-- What you have to do --
What lines below mention the word "problema"? Copy each one.

-- Data listing --
---

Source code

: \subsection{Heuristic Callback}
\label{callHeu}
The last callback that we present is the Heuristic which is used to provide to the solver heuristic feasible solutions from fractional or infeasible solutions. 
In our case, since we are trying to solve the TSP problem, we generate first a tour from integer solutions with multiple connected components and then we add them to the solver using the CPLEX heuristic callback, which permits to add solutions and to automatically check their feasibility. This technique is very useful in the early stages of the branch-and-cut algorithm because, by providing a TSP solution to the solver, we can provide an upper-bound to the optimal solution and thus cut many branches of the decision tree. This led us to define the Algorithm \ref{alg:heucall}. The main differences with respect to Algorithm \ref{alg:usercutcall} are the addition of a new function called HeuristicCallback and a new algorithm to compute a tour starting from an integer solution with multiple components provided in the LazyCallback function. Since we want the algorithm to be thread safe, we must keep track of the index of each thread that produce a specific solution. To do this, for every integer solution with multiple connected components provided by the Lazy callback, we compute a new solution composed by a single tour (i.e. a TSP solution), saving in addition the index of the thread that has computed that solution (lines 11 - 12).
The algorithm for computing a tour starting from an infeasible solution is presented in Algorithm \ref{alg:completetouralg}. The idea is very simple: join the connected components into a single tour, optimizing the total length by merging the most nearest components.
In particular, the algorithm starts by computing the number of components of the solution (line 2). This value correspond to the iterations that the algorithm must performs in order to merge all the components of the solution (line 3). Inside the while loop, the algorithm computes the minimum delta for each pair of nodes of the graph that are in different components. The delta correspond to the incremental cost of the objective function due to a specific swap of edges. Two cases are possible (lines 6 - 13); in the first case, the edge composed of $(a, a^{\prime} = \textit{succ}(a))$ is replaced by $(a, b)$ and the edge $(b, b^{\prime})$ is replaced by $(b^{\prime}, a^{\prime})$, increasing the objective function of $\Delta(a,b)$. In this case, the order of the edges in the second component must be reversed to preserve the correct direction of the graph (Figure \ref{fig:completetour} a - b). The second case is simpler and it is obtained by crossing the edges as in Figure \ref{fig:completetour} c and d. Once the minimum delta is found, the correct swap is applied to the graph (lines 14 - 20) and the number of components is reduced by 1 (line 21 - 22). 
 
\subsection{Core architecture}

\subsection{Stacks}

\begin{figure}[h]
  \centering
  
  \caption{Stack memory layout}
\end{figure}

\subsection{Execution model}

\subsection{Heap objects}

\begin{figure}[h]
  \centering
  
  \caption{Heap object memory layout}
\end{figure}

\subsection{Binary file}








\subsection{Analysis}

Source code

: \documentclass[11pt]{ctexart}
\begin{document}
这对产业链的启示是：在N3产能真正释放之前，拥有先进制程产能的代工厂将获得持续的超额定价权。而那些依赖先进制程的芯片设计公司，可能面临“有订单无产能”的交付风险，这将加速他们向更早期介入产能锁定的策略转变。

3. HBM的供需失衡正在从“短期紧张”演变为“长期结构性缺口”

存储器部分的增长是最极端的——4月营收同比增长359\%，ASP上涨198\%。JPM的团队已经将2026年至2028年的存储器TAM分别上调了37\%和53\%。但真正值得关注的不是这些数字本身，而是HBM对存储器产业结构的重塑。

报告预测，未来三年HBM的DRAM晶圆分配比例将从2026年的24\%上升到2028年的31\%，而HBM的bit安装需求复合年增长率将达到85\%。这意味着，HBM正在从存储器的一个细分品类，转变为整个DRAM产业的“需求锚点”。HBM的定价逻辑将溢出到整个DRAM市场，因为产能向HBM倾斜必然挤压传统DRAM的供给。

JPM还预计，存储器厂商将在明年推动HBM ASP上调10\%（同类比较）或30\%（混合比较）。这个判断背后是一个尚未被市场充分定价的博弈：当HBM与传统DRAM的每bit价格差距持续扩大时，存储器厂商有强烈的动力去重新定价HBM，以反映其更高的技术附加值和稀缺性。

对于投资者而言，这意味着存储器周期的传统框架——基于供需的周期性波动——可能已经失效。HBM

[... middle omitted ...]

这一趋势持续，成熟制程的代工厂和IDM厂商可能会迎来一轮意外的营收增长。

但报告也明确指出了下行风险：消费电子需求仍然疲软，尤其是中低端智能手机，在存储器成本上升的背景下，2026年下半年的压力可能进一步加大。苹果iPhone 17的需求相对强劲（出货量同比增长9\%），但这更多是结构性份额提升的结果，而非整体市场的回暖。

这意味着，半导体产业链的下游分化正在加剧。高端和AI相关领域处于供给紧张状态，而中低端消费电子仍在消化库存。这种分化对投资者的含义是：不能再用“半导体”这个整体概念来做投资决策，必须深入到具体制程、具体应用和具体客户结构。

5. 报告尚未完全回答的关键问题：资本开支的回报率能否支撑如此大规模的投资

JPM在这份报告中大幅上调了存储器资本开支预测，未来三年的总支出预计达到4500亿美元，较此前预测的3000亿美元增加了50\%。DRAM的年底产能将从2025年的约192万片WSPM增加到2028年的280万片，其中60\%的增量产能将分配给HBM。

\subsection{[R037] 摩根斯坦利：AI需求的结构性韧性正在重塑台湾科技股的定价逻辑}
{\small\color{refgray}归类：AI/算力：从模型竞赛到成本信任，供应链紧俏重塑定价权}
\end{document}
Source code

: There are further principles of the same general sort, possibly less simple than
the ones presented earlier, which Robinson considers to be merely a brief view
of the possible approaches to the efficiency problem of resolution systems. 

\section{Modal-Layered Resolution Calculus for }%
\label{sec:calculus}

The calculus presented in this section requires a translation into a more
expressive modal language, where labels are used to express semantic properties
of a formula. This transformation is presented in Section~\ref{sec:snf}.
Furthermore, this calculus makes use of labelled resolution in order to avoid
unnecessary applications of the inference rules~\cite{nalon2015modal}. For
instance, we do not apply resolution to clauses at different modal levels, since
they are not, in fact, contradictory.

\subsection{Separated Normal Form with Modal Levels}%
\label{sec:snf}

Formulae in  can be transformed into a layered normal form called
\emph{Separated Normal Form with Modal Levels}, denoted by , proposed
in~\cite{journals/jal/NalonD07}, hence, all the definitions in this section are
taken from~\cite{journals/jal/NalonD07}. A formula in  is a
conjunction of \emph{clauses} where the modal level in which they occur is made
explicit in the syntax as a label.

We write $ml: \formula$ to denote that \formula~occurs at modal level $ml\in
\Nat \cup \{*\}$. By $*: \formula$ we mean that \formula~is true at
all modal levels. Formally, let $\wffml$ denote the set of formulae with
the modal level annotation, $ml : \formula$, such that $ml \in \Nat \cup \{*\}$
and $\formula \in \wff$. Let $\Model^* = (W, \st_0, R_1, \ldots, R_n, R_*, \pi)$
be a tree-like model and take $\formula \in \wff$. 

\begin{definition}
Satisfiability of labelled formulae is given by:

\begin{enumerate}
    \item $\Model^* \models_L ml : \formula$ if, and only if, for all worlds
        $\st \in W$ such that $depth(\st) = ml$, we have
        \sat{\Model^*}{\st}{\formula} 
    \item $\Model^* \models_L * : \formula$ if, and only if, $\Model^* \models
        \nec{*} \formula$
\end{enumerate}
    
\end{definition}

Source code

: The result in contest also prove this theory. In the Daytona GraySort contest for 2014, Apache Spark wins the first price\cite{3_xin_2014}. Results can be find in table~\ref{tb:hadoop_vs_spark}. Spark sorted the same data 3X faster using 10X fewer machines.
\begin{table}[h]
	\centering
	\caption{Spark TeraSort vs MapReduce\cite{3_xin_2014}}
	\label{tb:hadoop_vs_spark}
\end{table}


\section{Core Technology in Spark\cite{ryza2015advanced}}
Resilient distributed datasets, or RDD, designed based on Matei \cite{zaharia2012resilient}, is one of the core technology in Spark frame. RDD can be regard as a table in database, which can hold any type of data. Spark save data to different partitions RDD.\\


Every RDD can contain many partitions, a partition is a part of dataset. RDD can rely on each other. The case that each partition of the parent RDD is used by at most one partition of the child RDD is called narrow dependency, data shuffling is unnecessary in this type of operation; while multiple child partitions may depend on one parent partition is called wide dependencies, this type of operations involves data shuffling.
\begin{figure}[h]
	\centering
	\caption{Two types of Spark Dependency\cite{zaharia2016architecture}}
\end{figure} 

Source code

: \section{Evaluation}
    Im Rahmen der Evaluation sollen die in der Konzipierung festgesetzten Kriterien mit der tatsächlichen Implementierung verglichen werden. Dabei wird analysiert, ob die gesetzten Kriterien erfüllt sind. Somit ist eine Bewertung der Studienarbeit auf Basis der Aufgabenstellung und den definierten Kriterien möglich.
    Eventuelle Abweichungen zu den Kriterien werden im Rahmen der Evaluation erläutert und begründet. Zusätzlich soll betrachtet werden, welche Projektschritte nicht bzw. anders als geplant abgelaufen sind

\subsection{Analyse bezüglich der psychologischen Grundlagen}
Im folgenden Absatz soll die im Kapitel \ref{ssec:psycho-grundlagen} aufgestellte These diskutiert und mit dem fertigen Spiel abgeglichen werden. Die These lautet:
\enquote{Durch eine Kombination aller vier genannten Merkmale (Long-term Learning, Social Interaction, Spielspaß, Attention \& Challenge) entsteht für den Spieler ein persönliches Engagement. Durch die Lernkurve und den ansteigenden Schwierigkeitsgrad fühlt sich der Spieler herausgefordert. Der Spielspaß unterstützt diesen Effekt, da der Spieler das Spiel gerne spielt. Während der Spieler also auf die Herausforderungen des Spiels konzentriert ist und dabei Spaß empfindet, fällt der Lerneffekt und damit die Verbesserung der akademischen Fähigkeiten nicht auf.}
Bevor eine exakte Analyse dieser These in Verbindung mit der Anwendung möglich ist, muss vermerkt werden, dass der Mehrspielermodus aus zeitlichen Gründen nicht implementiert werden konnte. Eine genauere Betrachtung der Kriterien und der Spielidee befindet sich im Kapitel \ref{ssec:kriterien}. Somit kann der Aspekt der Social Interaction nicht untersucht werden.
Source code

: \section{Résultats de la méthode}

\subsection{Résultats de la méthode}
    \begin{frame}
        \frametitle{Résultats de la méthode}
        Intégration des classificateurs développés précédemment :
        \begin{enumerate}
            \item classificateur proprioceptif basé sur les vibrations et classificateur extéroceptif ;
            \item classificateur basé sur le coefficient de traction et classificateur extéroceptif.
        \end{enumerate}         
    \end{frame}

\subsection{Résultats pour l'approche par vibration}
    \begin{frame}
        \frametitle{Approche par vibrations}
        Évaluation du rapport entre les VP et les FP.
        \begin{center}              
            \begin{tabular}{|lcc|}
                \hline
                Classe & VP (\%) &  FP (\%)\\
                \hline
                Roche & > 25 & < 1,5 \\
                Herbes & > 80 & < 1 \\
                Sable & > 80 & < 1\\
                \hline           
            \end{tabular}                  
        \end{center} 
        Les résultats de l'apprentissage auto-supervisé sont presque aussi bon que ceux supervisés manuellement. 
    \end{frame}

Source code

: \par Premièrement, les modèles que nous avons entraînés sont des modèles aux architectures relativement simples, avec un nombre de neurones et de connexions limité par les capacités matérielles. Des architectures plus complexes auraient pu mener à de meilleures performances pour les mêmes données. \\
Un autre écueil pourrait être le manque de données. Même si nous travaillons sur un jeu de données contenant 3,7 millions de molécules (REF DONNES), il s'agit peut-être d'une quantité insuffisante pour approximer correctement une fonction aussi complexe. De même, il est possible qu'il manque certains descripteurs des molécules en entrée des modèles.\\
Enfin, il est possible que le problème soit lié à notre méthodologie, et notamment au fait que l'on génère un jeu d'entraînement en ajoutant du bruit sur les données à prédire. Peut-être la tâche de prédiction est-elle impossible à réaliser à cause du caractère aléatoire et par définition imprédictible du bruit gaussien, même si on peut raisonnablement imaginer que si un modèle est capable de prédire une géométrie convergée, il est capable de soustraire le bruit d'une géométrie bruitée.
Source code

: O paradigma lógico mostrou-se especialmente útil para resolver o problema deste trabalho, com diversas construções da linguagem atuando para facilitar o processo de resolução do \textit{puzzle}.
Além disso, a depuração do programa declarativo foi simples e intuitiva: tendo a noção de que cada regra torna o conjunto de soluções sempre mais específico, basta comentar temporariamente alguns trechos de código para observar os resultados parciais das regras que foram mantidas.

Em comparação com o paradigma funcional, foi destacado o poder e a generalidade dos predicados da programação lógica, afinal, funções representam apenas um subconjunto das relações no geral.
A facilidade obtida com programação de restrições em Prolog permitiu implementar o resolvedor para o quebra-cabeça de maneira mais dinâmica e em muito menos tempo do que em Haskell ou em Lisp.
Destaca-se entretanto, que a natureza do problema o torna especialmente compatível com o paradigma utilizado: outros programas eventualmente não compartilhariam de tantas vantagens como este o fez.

---

-- Answer for the task --
: O paradigma lógico mostrou-se especialmente útil para resolver o problema deste trabalho, com diversas construções da linguagem atuando para facilitar o processo de resolução do \textit{puzzle}.
Destaca-se entretanto, que a natureza do problema o torna especialmente compatível com o paradigma utilizado: outros programas eventualmente não compartilhariam de tantas vantagens como este o fez.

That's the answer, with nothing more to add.